One of the biggest challenges I found was figuring out what to talk about. I feel as if I have just recently embarked on a new journey yet all that happened leading up to it is part of my story too. It is an appropriate time for me to reflect as I prepare for Surtex, my first real step into the Licensing industry. When I started it seemed like a long time to prepare for this event, but knowing what I know now, I almost can't believe what I have have produced and the amount of information I learned in only a year and a half. I realized that all of the decisions I have made this year have been quick and sure. I have yet to find out if they were correct but I have an extreme amount of faith that I am on my intended path at the right time. I don't feel that I would have been able to make these decisions coming right out of college.
For a long time I grieved the plans I had made when life threw me a curve ball and I found out I was going to be a mother. Now I see that my daughter came to me at the most perfect time. A time of transition. I spent the first part of my life after school reacting to situations so I never had time to worry about the question of "what's next." At this stage I have experiences which I only feel will benefit me as I move into this new industry. Always having been a multi-tasker, I have brought the skill to a new height as I have juggled being an illustrator, wife, mother, optician, and design assistant. I have had the unique experience of learning how a business runs from the inside out from paying taxes, to bookkeeping, to registering an LLC and all that is in-between.
As much as I have had a high stress year in an odd way it has also been effortless. The process of designing collections has just seemed to flow. I was drawing and painting quicker with better results. I never seemed to be short for inspiration or ideas, almost as if I had been holding them dormant for all these years. What a wonderful feeling to do what I was designed for. This year was the first time I heard my daughter tell someone "my mom is an artist" and it almost made me cry.
When I was in school I remember sitting in those same chairs completely mesmerized by anyone who came to share.
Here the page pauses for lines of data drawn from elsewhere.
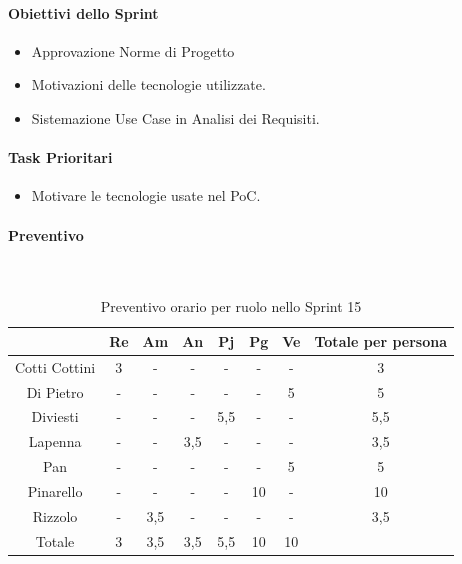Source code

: \documentclass{article}
\begin{document}
                \paragraph{Obiettivi dello Sprint}
                    \begin{itemize}
                        \item Approvazione Norme di Progetto
                        \item Motivazioni delle tecnologie utilizzate.
                        \item Sistemazione Use Case in Analisi dei Requisiti.
                    \end{itemize}

                \paragraph{Task Prioritari}
                    \begin{itemize}
                        \item Motivare le tecnologie usate nel PoC.
                    \end{itemize}                

                \paragraph{Preventivo}\mbox{}\\
                \begin{table}[H]
                    \centering
                    \begin{tabular}{|c|c|c|c|c|c|c|c|}
                    \hline
                                  & Re  & Am  & An  & Pj  & Pg  & Ve  & Totale per persona \\ \hline
                    Cotti Cottini & 3   & -   & -   & -   & -   & -   & 3                  \\ \hline
                    Di Pietro     & -   & -   & -   & -   & -   & 5   & 5                  \\ \hline
                    Diviesti      & -   & -   & -   & 5,5 & -   & -   & 5,5                \\ \hline
                    Lapenna       & -   & -   & 3,5 & -   & -   & -   & 3,5                \\ \hline
                    Pan           & -   & -   & -   & -   & -   & 5   & 5                  \\ \hline
                    Pinarello     & -   & -   & -   & -   & 10  & -   & 10                 \\ \hline
                    Rizzolo       & -   & 3,5 & -   & -   & -   & -   & 3,5                \\ \hline
                    Totale        & 3   & 3,5 & 3,5 & 5,5 & 10  & 10  &                    \\ \hline
                    \end{tabular}
                    \caption{Preventivo orario per ruolo nello Sprint 15}
                \end{table}
\end{document}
I am still that way! I will sit and listen to just about anyone who will tell their "how I got here" stories. You start to realize that everyone has their own journey and their own pearls of wisdom they picked up along the way. Just getting to hear the other presenters was worth the trip in. I got to find out about James Lema's story as he grew from a black and white cartoonist to one of the designers of Poptropica. Matthew Gauvin and his tireless pursuit of Children's illustration. Zsuzsi Sgedi who began designing textiles in high school continued her studies in illustration and now does Fine Art and Gallery Work. I am always amazed at the numbers of talented people who come out of that school. But I am also reminded that there are far more who give up after a while and become those who went to school for art but then did something else. That always makes me a little sad but it also acts as a motivator.
I know what I talked about today was not the rags to riches story the students were wanting to hear, but I hope it was one which would remind them that its never too late to start a new journey. It's okay if you don't find your true calling the second you step out into the real world. It will take time to find your path and your stride but that doesn't mean you should sit ideally until that occurs. All of your life experiences even if they seem completely unrelated at the time somehow will benefit your true calling. I'm so happy to be reminded of this fact. I don't need to have every aspect of my life and career all figured out. They are allowed to grow and develope organically, just as they were intended.